Named a Grand Master in

Science Fiction and Fantasy Writers of America, Inc. (SFWA) is pleased to announce that Nalo Hopkinson (born December 20, 1960) has been named the 37th Damon Knight Grand Master for her contributions to the literature of science fiction and fantasy.

The Damon Knight Memorial Grand Master Award recognizes “lifetime achievement in science fiction and/or fantasy.” Hopkinson joins the Grand Master ranks alongside such legends as C. J. Cherryh, Peter S. Beagle, Ursula K. Le Guin, Anne McCaffrey, Ray Bradbury, and Joe Haldeman. The award will be presented at the 56th Annual Nebula Conference and Awards Ceremony, held online the weekend of June 4–6, 2021.

Hopkinson’s first novel, Brown Girl in the Ring, was published as the winner of the Warner Aspect First Novel Contest in 1998 and won the John W. Campbell Award for Best New Writer and the Locus Award for Best First Novel. She has published five additional novels, including the Andre Norton Award–winning Sister Mine, and three collections of her short fiction.

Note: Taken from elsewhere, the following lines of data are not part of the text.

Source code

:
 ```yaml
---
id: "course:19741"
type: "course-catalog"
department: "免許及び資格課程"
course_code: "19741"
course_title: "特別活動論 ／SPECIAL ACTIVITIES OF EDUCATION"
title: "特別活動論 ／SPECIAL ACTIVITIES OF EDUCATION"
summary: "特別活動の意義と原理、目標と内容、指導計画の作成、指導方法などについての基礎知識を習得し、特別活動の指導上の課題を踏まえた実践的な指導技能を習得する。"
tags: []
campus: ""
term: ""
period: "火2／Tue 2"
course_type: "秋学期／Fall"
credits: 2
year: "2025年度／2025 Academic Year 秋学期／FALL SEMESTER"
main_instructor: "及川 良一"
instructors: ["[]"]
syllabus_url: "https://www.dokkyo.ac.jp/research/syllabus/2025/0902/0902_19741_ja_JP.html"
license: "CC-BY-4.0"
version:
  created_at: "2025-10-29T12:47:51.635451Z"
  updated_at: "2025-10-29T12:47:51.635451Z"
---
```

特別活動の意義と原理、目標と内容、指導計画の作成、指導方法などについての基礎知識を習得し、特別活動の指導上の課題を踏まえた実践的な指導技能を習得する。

Hopkinson has also proven herself an adept editor, guest-editing an issue of Lightspeed Magazine and editing five anthologies, including Whispers from the Cotton Tree Root: Caribbean Fabulist Fiction and So Long Been Dreaming: Postcolonial Science Fiction & Fantasy. Hopkinson has also won the British Fantasy Award, the Aurora Award, the Gaylactic Spectrum Award, and the Sunburst Award. She has taught at Clarion East, Clarion West, and Clarion South and is a professor of creative writing at the University of California, Riverside.

SFWA President Mary Robinette Kowal adds:

“I have loved Nalo Hopkinson’s work since 1999 when I discovered her through the short story “Precious” in a Datlow/Windling anthology Silver Birch, Blood Moon. Each new piece continues to delight me and stretch me as a reader and makes me bolder as a writer.

“Naming Nalo as Grand Master recognizes not only her phenomenal writing but also her work as an educator who has shaped so many of the rising stars of modern SFF.”